WHAT TO PRODUCE:
Transcribe the listing verbatim, please, with images dropped.

═════ RECORDS FOR THIS EXERCISE

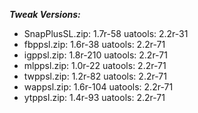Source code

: ***Tweak Versions:***
 - SnapPlusSL.zip: 1.7r-58 uatools: 2.2r-31
 - fbppsl.zip: 1.6r-38 uatools: 2.2r-71
 - igppsl.zip: 1.8r-210 uatools: 2.2r-71
 - mlppsl.zip: 1.0r-22 uatools: 2.2r-71
 - twppsl.zip: 1.2r-82 uatools: 2.2r-71
 - wappsl.zip: 1.6r-104 uatools: 2.2r-71
 - ytppsl.zip: 1.4r-93 uatools: 2.2r-71

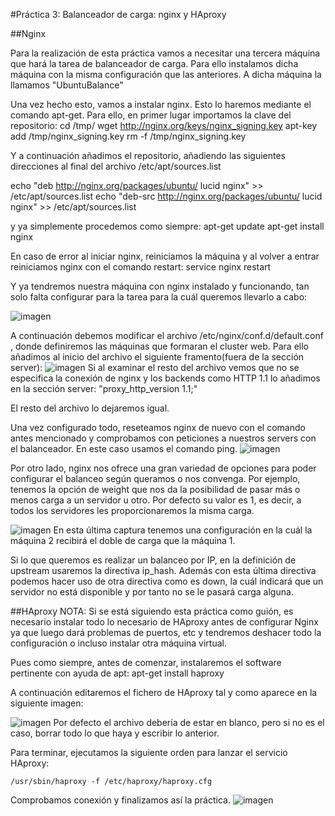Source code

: #Práctica 3: Balanceador de carga: nginx y HAproxy

##Nginx

Para la realización de esta práctica vamos a necesitar una tercera máquina que hará la tarea de balanceador de carga. Para ello instalamos dicha máquina con la misma 
configuración que las anteriores. A dicha máquina la llamamos "UbuntuBalance"

Una vez hecho esto, vamos a instalar nginx. Esto lo haremos mediante el comando apt-get. Para ello, en primer lugar importamos la clave del repositorio:
cd /tmp/
wget http://nginx.org/keys/nginx_signing.key
apt-key add /tmp/nginx_signing.key
rm -f /tmp/nginx_signing.key

Y a continuación añadimos el repositorio, añadiendo las siguientes direcciones al final del archivo /etc/apt/sources.list

echo "deb http://nginx.org/packages/ubuntu/ lucid nginx" >> /etc/apt/sources.list
echo "deb-src http://nginx.org/packages/ubuntu/ lucid nginx" >> /etc/apt/sources.list

y ya simplemente procedemos como siempre:
apt-get update
apt-get install nginx

En caso de error al iniciar nginx, reiniciamos la máquina y al volver a entrar reiniciamos nginx con el comando restart:
service nginx restart

Y ya tendremos nuestra máquina con nginx instalado y funcionando, tan solo falta configurar para la tarea para la cuál queremos llevarlo a cabo:


![imagen](https://github.com/Yujadeh/swap1415/blob/master/Pr%C3%A1cticas/p3/status.PNG)

A continuación debemos modificar el archivo /etc/nginx/conf.d/default.conf , donde definiremos las máquinas que formaran el cluster web. Para ello añadimos al inicio del archivo el siguiente framento(fuera de la sección server):
![imagen](https://github.com/Yujadeh/swap1415/blob/master/Pr%C3%A1cticas/p3/upstream.png)
Si al examinar el resto del archivo vemos que no se especifica la conexión de nginx y los backends como HTTP 1.1 lo añadimos en la sección server:
	"proxy_http_version 1.1;"

El resto del archivo lo dejaremos igual.

Una vez configurado todo, reseteamos nginx de nuevo con el comando antes mencionado y comprobamos con peticiones a nuestros servers con el balanceador. En este caso usamos el comando ping.
![imagen](https://github.com/Yujadeh/swap1415/blob/master/Pr%C3%A1cticas/p3/ping_baln_1.png)

Por otro lado, nginx nos ofrece una gran variedad de opciones para poder configurar el balanceo según queramos o nos convenga. Por ejemplo, tenemos la opción de weight que nos da la posibilidad de pasar más o menos carga a un servidor u otro. Por defecto su valor es 1, es decir, a todos los servidores les proporcionaremos la misma carga.

![imagen](https://github.com/Yujadeh/swap1415/blob/master/Pr%C3%A1cticas/p3/weight.png)
En esta última captura tenemos una configuración en la cuál la máquina 2 recibirá el doble de carga que la máquina 1.

Si lo que queremos es realizar un balanceo por IP, en la definición de upstream usaremos la directiva ip_hash. Además con esta última directiva podemos hacer uso de otra directiva como es down, la cuál indicará que un servidor no está disponible y por tanto no se le pasará carga alguna.

##HAproxy
NOTA: Si se está siguiendo esta práctica como guión, es necesario instalar todo lo necesario de HAproxy antes de configurar Nginx ya que luego dará problemas de puertos, etc y tendremos deshacer todo la configuración o incluso instalar otra máquina virtual.

Pues como siempre, antes de comenzar, instalaremos el software pertinente con ayuda de apt:
	apt-get install haproxy

A continuación editaremos el fichero de HAproxy tal y como aparece en la siguiente imagen:

![imagen](https://github.com/Yujadeh/swap1415/blob/master/Pr%C3%A1cticas/p3/cong_haproxy.png)
Por defecto el archivo debería de estar en blanco, pero si no es el caso, borrar todo lo que haya y escribir lo anterior.


Para terminar, ejecutamos la siguiente orden para lanzar el servicio HAproxy:

	/usr/sbin/haproxy -f /etc/haproxy/haproxy.cfg

Comprobamos conexión y finalizamos así la práctica.
![imagen](https://github.com/Yujadeh/swap1415/blob/master/Pr%C3%A1cticas/p3/peticion_haproxy.png)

══════════

THE ANSWER:
Source code

: ***Tweak Versions:***
 - SnapPlusSL.zip: 1.7r-58 uatools: 2.2r-31
 - fbppsl.zip: 1.6r-38 uatools: 2.2r-71
 - igppsl.zip: 1.8r-210 uatools: 2.2r-71
 - mlppsl.zip: 1.0r-22 uatools: 2.2r-71
 - twppsl.zip: 1.2r-82 uatools: 2.2r-71
 - wappsl.zip: 1.6r-104 uatools: 2.2r-71
 - ytppsl.zip: 1.4r-93 uatools: 2.2r-71

Source code

: #Práctica 3: Balanceador de carga: nginx y HAproxy

##Nginx

Para la realización de esta práctica vamos a necesitar una tercera máquina que hará la tarea de balanceador de carga. Para ello instalamos dicha máquina con la misma 
configuración que las anteriores. A dicha máquina la llamamos "UbuntuBalance"

Una vez hecho esto, vamos a instalar nginx. Esto lo haremos mediante el comando apt-get. Para ello, en primer lugar importamos la clave del repositorio:
cd /tmp/
wget http://nginx.org/keys/nginx_signing.key
apt-key add /tmp/nginx_signing.key
rm -f /tmp/nginx_signing.key

Y a continuación añadimos el repositorio, añadiendo las siguientes direcciones al final del archivo /etc/apt/sources.list

echo "deb http://nginx.org/packages/ubuntu/ lucid nginx" >> /etc/apt/sources.list
echo "deb-src http://nginx.org/packages/ubuntu/ lucid nginx" >> /etc/apt/sources.list

y ya simplemente procedemos como siempre:
apt-get update
apt-get install nginx

En caso de error al iniciar nginx, reiniciamos la máquina y al volver a entrar reiniciamos nginx con el comando restart:
service nginx restart

Y ya tendremos nuestra máquina con nginx instalado y funcionando, tan solo falta configurar para la tarea para la cuál queremos llevarlo a cabo:


![imagen](https://github.com/Yujadeh/swap1415/blob/master/Pr%C3%A1cticas/p3/status.PNG)

A continuación debemos modificar el archivo /etc/nginx/conf.d/default.conf , donde definiremos las máquinas que formaran el cluster web. Para ello añadimos al inicio del archivo el siguiente framento(fuera de la sección server):
![imagen](https://github.com/Yujadeh/swap1415/blob/master/Pr%C3%A1cticas/p3/upstream.png)
Si al examinar el resto del archivo vemos que no se especifica la conexión de nginx y los backends como HTTP 1.1 lo añadimos en la sección server:
	"proxy_http_version 1.1;"

El resto del archivo lo dejaremos igual.

Una vez configurado todo, reseteamos nginx de nuevo con el comando antes mencionado y comprobamos con peticiones a nuestros servers con el balanceador. En este caso usamos el comando ping.
![imagen](https://github.com/Yujadeh/swap1415/blob/master/Pr%C3%A1cticas/p3/ping_baln_1.png)

Por otro lado, nginx nos ofrece una gran variedad de opciones para poder configurar el balanceo según queramos o nos convenga. Por ejemplo, tenemos la opción de weight que nos da la posibilidad de pasar más o menos carga a un servidor u otro. Por defecto su valor es 1, es decir, a todos los servidores les proporcionaremos la misma carga.

![imagen](https://github.com/Yujadeh/swap1415/blob/master/Pr%C3%A1cticas/p3/weight.png)
En esta última captura tenemos una configuración en la cuál la máquina 2 recibirá el doble de carga que la máquina 1.

Si lo que queremos es realizar un balanceo por IP, en la definición de upstream usaremos la directiva ip_hash. Además con esta última directiva podemos hacer uso de otra directiva como es down, la cuál indicará que un servidor no está disponible y por tanto no se le pasará carga alguna.

##HAproxy
NOTA: Si se está siguiendo esta práctica como guión, es necesario instalar todo lo necesario de HAproxy antes de configurar Nginx ya que luego dará problemas de puertos, etc y tendremos deshacer todo la configuración o incluso instalar otra máquina virtual.

Pues como siempre, antes de comenzar, instalaremos el software pertinente con ayuda de apt:
	apt-get install haproxy

A continuación editaremos el fichero de HAproxy tal y como aparece en la siguiente imagen:

![imagen](https://github.com/Yujadeh/swap1415/blob/master/Pr%C3%A1cticas/p3/cong_haproxy.png)
Por defecto el archivo debería de estar en blanco, pero si no es el caso, borrar todo lo que haya y escribir lo anterior.


Para terminar, ejecutamos la siguiente orden para lanzar el servicio HAproxy:

	/usr/sbin/haproxy -f /etc/haproxy/haproxy.cfg

Comprobamos conexión y finalizamos así la práctica.
![imagen](https://github.com/Yujadeh/swap1415/blob/master/Pr%C3%A1cticas/p3/peticion_haproxy.png)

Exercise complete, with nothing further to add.